To me, the development of different identities within a consumer-capitalist culture is not problematic in itself. Rather I see this as a truism. Capitalism is even a productive force, it stimulates creativity and differentiation, so what is then the problem (Zizek and Badiou would agree with me all the way to the idea of the problem involved, so they see a problem where I rather just see a phantom of theirs)? The problem is rather one of social justice, but the Scandinavian countries (which basically ignored classic Marxism with its revolution romanticism and went for Kautskyian social democracy) have shown that it is perfectly feasible to create the most democratic, just, affluent and egalitarian socities mankind has ever known using Kautskyian ideology.
Even now to the point that liberalism is a superior alternative to socialism to take society forward in a progressive manner.
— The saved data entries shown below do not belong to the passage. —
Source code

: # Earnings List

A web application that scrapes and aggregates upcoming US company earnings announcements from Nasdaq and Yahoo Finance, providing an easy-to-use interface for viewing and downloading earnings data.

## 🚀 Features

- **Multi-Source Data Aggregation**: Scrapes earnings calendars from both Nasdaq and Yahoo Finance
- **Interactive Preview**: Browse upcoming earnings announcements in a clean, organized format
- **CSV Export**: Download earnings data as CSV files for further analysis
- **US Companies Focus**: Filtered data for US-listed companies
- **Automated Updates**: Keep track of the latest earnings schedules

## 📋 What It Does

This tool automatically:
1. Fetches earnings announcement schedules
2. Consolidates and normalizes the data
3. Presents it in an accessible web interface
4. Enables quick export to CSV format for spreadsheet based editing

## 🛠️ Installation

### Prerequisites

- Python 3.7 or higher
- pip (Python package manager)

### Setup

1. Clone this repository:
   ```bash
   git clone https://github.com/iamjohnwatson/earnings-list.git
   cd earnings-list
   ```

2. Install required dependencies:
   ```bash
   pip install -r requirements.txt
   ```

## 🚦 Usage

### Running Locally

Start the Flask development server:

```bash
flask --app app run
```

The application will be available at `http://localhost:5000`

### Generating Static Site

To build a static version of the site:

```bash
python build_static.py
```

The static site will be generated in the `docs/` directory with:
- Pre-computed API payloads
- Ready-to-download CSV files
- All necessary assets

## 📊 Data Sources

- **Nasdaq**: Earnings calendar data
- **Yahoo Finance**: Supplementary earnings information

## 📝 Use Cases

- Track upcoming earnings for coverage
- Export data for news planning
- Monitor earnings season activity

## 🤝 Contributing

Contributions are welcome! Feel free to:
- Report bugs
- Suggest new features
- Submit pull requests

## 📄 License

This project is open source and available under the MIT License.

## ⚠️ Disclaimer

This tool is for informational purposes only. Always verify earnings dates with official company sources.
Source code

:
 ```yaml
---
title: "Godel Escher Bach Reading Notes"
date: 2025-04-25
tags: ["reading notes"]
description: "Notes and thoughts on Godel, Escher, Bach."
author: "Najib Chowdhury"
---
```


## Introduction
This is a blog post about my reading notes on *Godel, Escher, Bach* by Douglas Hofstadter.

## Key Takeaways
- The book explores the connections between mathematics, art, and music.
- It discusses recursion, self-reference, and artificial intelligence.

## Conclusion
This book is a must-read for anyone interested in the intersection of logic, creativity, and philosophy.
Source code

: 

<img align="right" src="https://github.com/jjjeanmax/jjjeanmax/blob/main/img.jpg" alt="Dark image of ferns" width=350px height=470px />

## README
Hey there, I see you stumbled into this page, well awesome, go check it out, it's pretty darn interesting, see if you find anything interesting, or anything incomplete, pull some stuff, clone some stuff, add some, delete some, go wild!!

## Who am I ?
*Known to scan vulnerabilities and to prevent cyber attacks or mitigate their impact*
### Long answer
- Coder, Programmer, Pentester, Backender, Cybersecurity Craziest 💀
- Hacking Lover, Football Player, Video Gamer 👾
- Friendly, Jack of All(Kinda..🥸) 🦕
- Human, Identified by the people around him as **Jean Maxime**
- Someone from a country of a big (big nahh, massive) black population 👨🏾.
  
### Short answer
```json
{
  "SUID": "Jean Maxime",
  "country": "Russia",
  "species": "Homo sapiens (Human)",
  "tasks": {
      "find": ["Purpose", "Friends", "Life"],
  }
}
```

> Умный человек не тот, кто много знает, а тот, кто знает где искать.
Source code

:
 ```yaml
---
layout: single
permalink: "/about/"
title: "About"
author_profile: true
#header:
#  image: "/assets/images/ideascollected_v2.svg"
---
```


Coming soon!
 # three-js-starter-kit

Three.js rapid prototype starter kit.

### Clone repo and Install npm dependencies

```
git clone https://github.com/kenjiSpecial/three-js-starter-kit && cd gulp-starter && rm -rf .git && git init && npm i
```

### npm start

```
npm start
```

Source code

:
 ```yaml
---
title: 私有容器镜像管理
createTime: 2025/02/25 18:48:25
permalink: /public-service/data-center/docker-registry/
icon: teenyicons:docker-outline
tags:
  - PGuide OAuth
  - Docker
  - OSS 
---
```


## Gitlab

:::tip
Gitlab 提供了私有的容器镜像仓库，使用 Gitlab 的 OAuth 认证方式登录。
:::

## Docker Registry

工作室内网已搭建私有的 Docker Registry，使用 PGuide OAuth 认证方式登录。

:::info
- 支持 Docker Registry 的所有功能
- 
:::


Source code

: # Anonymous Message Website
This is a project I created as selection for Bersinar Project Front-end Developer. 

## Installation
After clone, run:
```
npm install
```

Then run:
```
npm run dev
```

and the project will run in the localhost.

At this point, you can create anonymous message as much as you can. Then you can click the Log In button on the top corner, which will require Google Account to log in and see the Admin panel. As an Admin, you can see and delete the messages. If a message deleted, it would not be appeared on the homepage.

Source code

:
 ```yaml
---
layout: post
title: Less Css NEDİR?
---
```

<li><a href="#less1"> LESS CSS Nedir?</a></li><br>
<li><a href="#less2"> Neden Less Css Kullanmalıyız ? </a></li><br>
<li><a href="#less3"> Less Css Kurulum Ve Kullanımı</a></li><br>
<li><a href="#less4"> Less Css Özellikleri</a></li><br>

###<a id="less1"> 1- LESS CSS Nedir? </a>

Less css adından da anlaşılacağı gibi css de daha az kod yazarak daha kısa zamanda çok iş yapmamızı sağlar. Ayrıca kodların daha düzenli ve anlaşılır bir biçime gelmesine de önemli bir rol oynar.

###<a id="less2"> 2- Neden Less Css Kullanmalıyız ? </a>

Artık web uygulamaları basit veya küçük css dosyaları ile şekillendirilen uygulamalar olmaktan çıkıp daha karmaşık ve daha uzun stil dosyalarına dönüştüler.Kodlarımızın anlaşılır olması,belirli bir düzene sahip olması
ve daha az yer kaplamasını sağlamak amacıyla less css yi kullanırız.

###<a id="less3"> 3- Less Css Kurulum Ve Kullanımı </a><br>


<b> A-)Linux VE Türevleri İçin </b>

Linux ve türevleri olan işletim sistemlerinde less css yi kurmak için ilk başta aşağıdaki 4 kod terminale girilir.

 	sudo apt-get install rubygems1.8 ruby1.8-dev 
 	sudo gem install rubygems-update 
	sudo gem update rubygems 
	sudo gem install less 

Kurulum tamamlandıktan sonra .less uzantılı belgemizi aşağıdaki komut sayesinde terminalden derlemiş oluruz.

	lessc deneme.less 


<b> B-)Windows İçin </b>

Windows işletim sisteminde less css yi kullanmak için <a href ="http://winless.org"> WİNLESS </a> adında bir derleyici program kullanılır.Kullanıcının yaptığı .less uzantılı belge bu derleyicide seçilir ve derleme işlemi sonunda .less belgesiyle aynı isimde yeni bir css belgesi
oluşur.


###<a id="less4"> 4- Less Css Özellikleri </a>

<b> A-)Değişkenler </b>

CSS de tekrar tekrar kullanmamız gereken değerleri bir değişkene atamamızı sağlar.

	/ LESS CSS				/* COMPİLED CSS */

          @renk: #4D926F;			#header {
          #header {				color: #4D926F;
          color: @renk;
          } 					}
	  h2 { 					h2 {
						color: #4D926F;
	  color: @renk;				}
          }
I also believe this is a more ZOROASTRIAN approach to politics and social justice. Zarathushtra was opposed to dramatic political upheaval and is therefore a healthy antidote to Marxists and other western hotheads of political philosophy. Zarathushtra's approach to politics would rather be one of constraint, dialogue, democracy and giving voice to all. That's pragmatic liberalism by another term.
Alright, let me sum up the results from my studies:
According to Judith Butler, identity can never be free. Even if we consciously choose an identity, it is still interwoven in power relationships. There's always a moment of violence in every act of identification. There's no escape, we're always trapped. No exit!
In his later works, Foucault grew out of his own fatalism and (mis-)understood the Iranian Revolution as an event taking place beyond the system of complex power relationships - a genuine act of liberation.
Thus, identities are not free from power relationships, but we could be free to choose any identity we desire. And this very act of identification now affects the existing order of things, slightly changing the preconditions for further acts of identification.
The main problem with postmodernist reasoning on such matters it that, for example, Butler's ideal of multiple identities is perfectly in tune with late-capitalism's demands. It is not "against the systeam", so to speak. Late-capitalist consumer culture asks us to change our identity according to different circumstances. A postmodern identity is affirming existing power relationships. Just see Slavoj Zizek for that!
Now I'm going to read an essay by Paul Simpson, and it will hopefully inspire me, since I can't answer the problem formulated by Foucault and his allies.
Would it be better to reject any 'identity offerings'? Can there be any kind of identity beyond existing power relationships? I can't say.